## BRIEF
Copy every record word for word. The images stay behind.

## DATA FOR THIS EXERCISE
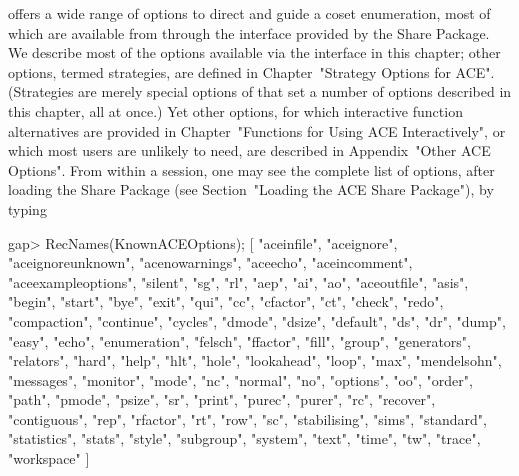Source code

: 

{\ACE} offers a wide range of options to  direct  and  guide  a  coset
enumeration, most of which  are  available  from  {\GAP}  through  the
interface provided by the {\ACE} Share Package. We  describe  most  of
the options  available  via  the  interface  in  this  chapter;  other
options, termed strategies, are defined in  Chapter~"Strategy  Options
for ACE". (Strategies are merely special options of {\ACE} that set  a
number of options described in this chapter, all at once.)  Yet  other
options, for which interactive function alternatives are  provided  in
Chapter~"Functions for Using ACE Interactively", or which most  {\GAP}
users are unlikely to  need,  are  described  in  Appendix~"Other  ACE
Options". From within a {\GAP} session, one may see the complete  list
of {\ACE}  options,  after  loading  the  {\ACE}  Share  Package  (see
Section~"Loading the ACE Share Package"), by typing

\beginexample
gap> RecNames(KnownACEOptions);
[ "aceinfile", "aceignore", "aceignoreunknown", "acenowarnings", "aceecho", 
  "aceincomment", "aceexampleoptions", "silent", "sg", "rl", "aep", "ai", 
  "ao", "aceoutfile", "asis", "begin", "start", "bye", "exit", "qui", "cc", 
  "cfactor", "ct", "check", "redo", "compaction", "continue", "cycles", 
  "dmode", "dsize", "default", "ds", "dr", "dump", "easy", "echo", 
  "enumeration", "felsch", "ffactor", "fill", "group", "generators", 
  "relators", "hard", "help", "hlt", "hole", "lookahead", "loop", "max", 
  "mendelsohn", "messages", "monitor", "mode", "nc", "normal", "no", 
  "options", "oo", "order", "path", "pmode", "psize", "sr", "print", "purec", 
  "purer", "rc", "recover", "contiguous", "rep", "rfactor", "rt", "row", 
  "sc", "stabilising", "sims", "standard", "statistics", "stats", "style", 
  "subgroup", "system", "text", "time", "tw", "trace", "workspace" ]
\endexample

## COMPLETED TASK
Source code

: 

{\ACE} offers a wide range of options to  direct  and  guide  a  coset
enumeration, most of which  are  available  from  {\GAP}  through  the
interface provided by the {\ACE} Share Package. We  describe  most  of
the options  available  via  the  interface  in  this  chapter;  other
options, termed strategies, are defined in  Chapter~"Strategy  Options
for ACE". (Strategies are merely special options of {\ACE} that set  a
number of options described in this chapter, all at once.)  Yet  other
options, for which interactive function alternatives are  provided  in
Chapter~"Functions for Using ACE Interactively", or which most  {\GAP}
users are unlikely to  need,  are  described  in  Appendix~"Other  ACE
Options". From within a {\GAP} session, one may see the complete  list
of {\ACE}  options,  after  loading  the  {\ACE}  Share  Package  (see
Section~"Loading the ACE Share Package"), by typing

\beginexample
gap> RecNames(KnownACEOptions);
[ "aceinfile", "aceignore", "aceignoreunknown", "acenowarnings", "aceecho", 
  "aceincomment", "aceexampleoptions", "silent", "sg", "rl", "aep", "ai", 
  "ao", "aceoutfile", "asis", "begin", "start", "bye", "exit", "qui", "cc", 
  "cfactor", "ct", "check", "redo", "compaction", "continue", "cycles", 
  "dmode", "dsize", "default", "ds", "dr", "dump", "easy", "echo", 
  "enumeration", "felsch", "ffactor", "fill", "group", "generators", 
  "relators", "hard", "help", "hlt", "hole", "lookahead", "loop", "max", 
  "mendelsohn", "messages", "monitor", "mode", "nc", "normal", "no", 
  "options", "oo", "order", "path", "pmode", "psize", "sr", "print", "purec", 
  "purer", "rc", "recover", "contiguous", "rep", "rfactor", "rt", "row", 
  "sc", "stabilising", "sims", "standard", "statistics", "stats", "style", 
  "subgroup", "system", "text", "time", "tw", "trace", "workspace" ]
\endexample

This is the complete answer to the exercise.